We also did not identify substantial inflammation around the LB injection sites. None of the horses demonstrated heat, major swelling, or pain on palpation of the injection sites. In a previous study12 in which LB was injected over the palmar digital nerves (2 mL/site), 1 horse showed small, raised areas over both injection sites at 48 hours, which resolved in 24 hours. In the present study, we measured the metacarpophalangeal joint circumference as an objective method to assess swelling around the injection sites. There was a very small but significant increase in circumference at 24 hours after treatment with LB and at 48 hours after treatment with BHCl. However, as the horses did not show any other local signs of inflammation (eg, heat or sensitivity to palpation), the clinical importance of this was unknown.
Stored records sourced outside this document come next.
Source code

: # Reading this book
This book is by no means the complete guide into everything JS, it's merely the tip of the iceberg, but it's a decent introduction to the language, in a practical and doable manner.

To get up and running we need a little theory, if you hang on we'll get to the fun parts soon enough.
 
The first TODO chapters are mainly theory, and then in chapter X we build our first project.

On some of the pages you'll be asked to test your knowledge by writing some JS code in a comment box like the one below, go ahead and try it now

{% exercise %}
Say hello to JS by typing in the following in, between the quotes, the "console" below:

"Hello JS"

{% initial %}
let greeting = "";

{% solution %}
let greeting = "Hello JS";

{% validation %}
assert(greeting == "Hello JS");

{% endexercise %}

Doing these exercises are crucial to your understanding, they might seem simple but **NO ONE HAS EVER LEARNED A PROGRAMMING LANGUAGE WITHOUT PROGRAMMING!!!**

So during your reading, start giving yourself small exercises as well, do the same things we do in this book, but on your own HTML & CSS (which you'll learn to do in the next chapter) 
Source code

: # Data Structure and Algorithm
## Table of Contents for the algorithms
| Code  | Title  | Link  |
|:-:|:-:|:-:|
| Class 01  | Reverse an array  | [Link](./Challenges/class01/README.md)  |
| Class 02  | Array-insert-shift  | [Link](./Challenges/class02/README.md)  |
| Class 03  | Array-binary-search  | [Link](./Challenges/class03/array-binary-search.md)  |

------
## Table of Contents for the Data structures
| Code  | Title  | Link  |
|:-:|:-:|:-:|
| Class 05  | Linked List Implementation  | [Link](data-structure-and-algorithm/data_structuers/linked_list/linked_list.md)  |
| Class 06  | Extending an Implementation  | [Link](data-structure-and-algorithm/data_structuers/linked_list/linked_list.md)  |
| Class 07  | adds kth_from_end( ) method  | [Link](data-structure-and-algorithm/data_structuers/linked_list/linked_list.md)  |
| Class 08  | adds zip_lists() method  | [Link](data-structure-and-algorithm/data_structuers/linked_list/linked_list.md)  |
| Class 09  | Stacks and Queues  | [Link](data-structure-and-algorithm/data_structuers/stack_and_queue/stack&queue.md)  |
We found that response to pressure, as determined by an increase in MNTs, was significantly higher in the LB-treated forelimbs for at least 24 hours, but they were not substantially different between measurements before injection and at 48 or 72 hours after injection. A recent equine study12 of nonlame horses showed that MNTs in LB-treated limbs were not substantially different from the saline control at 6 hours when a total of 53.2 mg was used (26.6 mg/nerve). In the present study, a slightly larger amount of LB was used (a total of 79.8 mg: 39.9 mg/nerve). It was possible that the larger volume of LB used in the present study resulted in a longer duration of action, compared with the previous study.12
In the present study, we also found that the objective VS lameness scores returned toward baseline levels within 72 hours after treatment. This effect was not unexpected, as in a previous study in which a 5.3-mg/kg dose of LB for postoperative analgesia was given to dogs after stifle joint surgery, only 42% and 38% of dogs did not require rescue analgesia at 48 and 72 hours, respectively.7 This indicated that not all animals would be expected to have sufficient analgesia at 72 hours after treatment with LB.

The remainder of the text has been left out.